Entertainment

How 'The Walk' Helped New York Love The WTC

by Katherine Cusumano

Revisionist histories in the wake of the 9/11 disaster might hold that the Twin Towers were beautiful, graceful, elegant, but to go back and revise the original distaste would do a disservice to the process of acceptance through which New Yorkers ultimately adopted the World Trade Center as an inevitable symbol of the city. This process is on full display in The Walk , Robert Zemeckis's masterpiece of three-dimensional technology that charts French high wire artist Philippe Petit's journey across the Atlantic to New York and finally to a fated highwire traverse between the two towers, still under construction in 1974. That walk, as the film tells it, certainly contributed to the reckoning between the city's inhabitants and its newly minted symbol — and it may even have been responsible for that acceptance.

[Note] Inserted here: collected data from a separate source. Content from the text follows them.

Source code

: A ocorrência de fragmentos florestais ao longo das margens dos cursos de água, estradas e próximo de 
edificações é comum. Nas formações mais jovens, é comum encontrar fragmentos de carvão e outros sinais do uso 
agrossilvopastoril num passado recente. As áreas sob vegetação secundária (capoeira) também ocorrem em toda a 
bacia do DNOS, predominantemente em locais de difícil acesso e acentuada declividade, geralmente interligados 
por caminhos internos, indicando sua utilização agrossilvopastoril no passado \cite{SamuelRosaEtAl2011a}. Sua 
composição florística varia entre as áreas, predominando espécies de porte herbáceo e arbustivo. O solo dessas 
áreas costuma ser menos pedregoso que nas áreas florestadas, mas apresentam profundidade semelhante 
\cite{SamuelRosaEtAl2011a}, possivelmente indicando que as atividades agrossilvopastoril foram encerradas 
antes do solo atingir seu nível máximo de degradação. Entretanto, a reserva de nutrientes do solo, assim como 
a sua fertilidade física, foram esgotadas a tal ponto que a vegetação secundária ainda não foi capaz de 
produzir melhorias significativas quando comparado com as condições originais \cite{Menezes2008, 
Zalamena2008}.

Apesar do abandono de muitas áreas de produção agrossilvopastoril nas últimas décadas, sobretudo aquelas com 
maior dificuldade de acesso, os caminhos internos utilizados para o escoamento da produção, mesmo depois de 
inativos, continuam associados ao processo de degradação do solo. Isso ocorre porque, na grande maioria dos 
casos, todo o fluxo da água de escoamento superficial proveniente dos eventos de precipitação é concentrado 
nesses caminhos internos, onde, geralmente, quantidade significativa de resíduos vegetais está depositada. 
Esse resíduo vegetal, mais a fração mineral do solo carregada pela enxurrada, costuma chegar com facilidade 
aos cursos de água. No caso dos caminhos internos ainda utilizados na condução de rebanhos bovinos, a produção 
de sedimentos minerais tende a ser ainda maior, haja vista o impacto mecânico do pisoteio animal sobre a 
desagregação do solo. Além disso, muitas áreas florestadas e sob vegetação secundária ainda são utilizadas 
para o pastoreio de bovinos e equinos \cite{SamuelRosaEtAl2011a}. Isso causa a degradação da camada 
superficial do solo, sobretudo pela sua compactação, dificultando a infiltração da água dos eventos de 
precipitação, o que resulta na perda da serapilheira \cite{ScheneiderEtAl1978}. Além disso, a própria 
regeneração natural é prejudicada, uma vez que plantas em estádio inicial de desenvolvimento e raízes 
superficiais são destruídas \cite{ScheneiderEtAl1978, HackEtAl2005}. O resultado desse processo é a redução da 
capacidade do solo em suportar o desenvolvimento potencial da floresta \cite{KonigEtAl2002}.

When Austin Tobin, Executive Director of the New York Port Authority, discussed the World Trade Center project back in the ’70s, he would frequently quote the architect of another iconic New York construction project, Daniel Burnham of the Flatiron Building: "Make no small plans, for they have no power to stir the blood." Fittingly, the World Trade Center was as reviled as its landmark predecessor. There were substantial business interests to navigate and legal issues to settle, existing tenants to evict under eminent domain, and the final architectural designs by Minoru Yamasaki were unveiled to be behemoths that towered over the rest of the Manhattan skyline. (At the time, they overtook the Empire State Building as the tallest by far in New York, and contested among the tallest in the world by certain criteria.)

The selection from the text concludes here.